ラミクタール中止後の再開方法(後半) | kyupinの日記 気が向けば更新

ラミクタール中止後の再開方法(後半)

今回は、ラミクタールで中毒疹と思われる皮膚症状が出た後、再トライができそうなケースの対処法について。

グラクソ・スミスクラインのホームページを見ると、ラミクタールによる発疹の発現機序は明確ではないと記載されている。

ただし、薬物特異的T細胞が関与するアレルギー反応が関与している可能性に触れている。

ラミクタールによるスティーブンス・ジョンソン症候群の中毒疹はの発現率は0.03%程度らしい。つまり軽微な皮膚障害の発現率は、向精神薬でもかなり高い方に入ると思うが、スティーブンス・ジョンソン症候群にまで至る確率は1万人に3人である。

ラミクタールは、いきなり100mgの量を投与すると中毒疹が発症しやすく、少量から徐々に増量することで中毒疹の発症頻度が下げられることが知られている。これは「免疫寛容が生じる」ことと関係があるようである。

また、ラミクタールの中毒疹は細胞性免疫が関係していると考えられている。一般に、体液性免疫と細胞性免疫は対比して記載されているが、機序のうち、最初の段階はほぼ同じような流れである。細胞性免疫は、特にツ反応と血清療法(ハブなど)を例として挙げられていることが多い。

ラミクタールを初めて投与する際に、予防的にアレグラ、ザイザルのような抗ヒスタミン系の薬を併用するのは無効とされている。

ラミクタールの服用後、中毒疹と思われる皮膚症状が生じた場合、4~21日目であれば、真のラミクタールの薬疹の可能性が高いという。一方、3日以内の場合、ラミクタール以外の他の原因で生じた可能性が高い。

また、顔以外の部分の皮膚症状では、左右対称でない発疹の場合、ラミクタール以外の原因を考慮する。

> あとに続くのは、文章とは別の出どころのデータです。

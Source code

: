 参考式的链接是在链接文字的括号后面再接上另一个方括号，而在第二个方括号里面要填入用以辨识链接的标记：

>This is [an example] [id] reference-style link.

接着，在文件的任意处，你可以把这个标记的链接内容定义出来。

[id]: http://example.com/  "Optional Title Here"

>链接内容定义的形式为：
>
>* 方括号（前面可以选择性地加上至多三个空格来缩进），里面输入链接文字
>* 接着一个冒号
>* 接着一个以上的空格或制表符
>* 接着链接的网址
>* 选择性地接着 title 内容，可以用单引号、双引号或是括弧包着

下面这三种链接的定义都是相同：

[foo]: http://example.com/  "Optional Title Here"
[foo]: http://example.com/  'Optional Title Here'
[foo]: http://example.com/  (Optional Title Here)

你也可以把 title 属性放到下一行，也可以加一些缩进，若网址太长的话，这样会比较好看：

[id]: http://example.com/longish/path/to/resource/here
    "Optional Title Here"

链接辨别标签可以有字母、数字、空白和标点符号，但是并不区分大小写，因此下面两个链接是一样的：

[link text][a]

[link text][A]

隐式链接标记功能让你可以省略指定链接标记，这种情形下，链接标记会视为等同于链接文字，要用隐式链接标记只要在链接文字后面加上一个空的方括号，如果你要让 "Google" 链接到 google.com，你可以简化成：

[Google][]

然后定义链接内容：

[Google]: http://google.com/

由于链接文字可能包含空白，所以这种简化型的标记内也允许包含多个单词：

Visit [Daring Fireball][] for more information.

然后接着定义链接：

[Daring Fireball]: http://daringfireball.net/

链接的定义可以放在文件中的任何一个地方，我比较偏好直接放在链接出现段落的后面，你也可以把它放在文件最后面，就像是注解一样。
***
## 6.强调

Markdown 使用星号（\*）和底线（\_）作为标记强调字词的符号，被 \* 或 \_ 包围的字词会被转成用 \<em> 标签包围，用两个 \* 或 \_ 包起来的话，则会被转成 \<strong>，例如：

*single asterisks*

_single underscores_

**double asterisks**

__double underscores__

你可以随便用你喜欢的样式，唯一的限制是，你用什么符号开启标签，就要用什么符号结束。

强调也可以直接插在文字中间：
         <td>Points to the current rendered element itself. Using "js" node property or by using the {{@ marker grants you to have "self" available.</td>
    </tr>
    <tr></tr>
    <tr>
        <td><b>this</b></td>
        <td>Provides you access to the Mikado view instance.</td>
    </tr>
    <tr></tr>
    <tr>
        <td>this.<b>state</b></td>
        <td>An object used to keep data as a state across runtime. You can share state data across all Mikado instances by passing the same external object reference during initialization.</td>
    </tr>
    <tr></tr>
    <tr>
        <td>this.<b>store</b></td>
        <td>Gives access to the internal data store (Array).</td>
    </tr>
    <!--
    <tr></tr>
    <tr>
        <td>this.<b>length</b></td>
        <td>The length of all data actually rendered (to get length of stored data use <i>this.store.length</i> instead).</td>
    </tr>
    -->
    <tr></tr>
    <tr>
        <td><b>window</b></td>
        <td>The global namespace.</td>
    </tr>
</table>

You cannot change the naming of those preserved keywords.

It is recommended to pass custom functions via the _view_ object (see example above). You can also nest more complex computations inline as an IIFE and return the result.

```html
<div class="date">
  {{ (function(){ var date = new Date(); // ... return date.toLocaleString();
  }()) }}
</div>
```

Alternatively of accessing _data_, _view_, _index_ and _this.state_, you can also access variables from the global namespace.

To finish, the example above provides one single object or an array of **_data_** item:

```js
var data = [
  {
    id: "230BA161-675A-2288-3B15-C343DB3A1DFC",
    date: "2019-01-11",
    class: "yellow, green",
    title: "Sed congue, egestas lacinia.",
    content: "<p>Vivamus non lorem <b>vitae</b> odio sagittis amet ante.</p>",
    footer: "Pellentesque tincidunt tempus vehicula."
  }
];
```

また、ラミクタール投与後の皮膚症状が軽いケースでは、再投与が成功する可能性がそうでないより高くなる。再投与の際に、1ヶ月以上空けることが推奨されている(海外での報告)。

4週間以上の間隔を空けると、発疹の確率は7%以下に低下すると言われている。

再トライの場合、用量は5mgの投与から開始する手法が推奨されている。

ただし、ラミクタールは2mgと5mg錠の剤型はあるものの、いずれも小児用であり、成人に使った場合、ほぼ間違いなくレセプトで査定されるであろう。近年のレセプトはコンピュータ化されており、ルールに沿わない処方は鋭敏に発見され、査定されるようになっている。

そこで、25mg錠を流用するわけだが、余計なことに、ラミクタールはチュアブル・ディスパーシブル錠になっているため、対処が難しい。

このタイプの錠剤は、そのまま咀嚼して服用、 水と一緒に服用、錠剤を水に懸濁して服用と子供にも使いやすいようになっているが、25mgの錠剤を細かく砕き乳糖で薄めて、5mg分だけ処方するのが容易でない。粒々が均一にならないからである。

5mg開始から漸増の再チャレンジは、80%の確率で成功すると言われている。

この話は、いつだったか、過去ログでテグレトールの再チャレンジで似たようなこと書いていたのを思い出した。

ラミクタールとスティーブンス・ジョンソン症候群」の記事から、

テグレトールは中毒疹が出る人でも2mgから徐々に増量すると、飲めるようになる人がいるらしい。テグレトールは使われる場合、600mg程度が多いため、300分の1の量である。

再トライの重要なポイントは、一度は中毒疹らしきものが出たわけなので、無茶なことはすべきではないことであろう。精神症状に効いているから、中毒疹っぽい発疹や発熱があるのに継続するなんて、論外である。

向精神薬はここ5年間くらいでも、スーパーな薬がいくつも出ている。(ラミクタール、トピナなど)

毎年、創薬や治験は続けられているわけで、自分の患者さんだけでも、唖然とするような効果を、番号しかついていない薬で経験している。それらが将来的に上梓されるかどうかは不明だが、日々進歩しているのは間違いない。

個人的に、治験に失敗したような薬に、むしろ画期的な薬が含まれているような気がしている。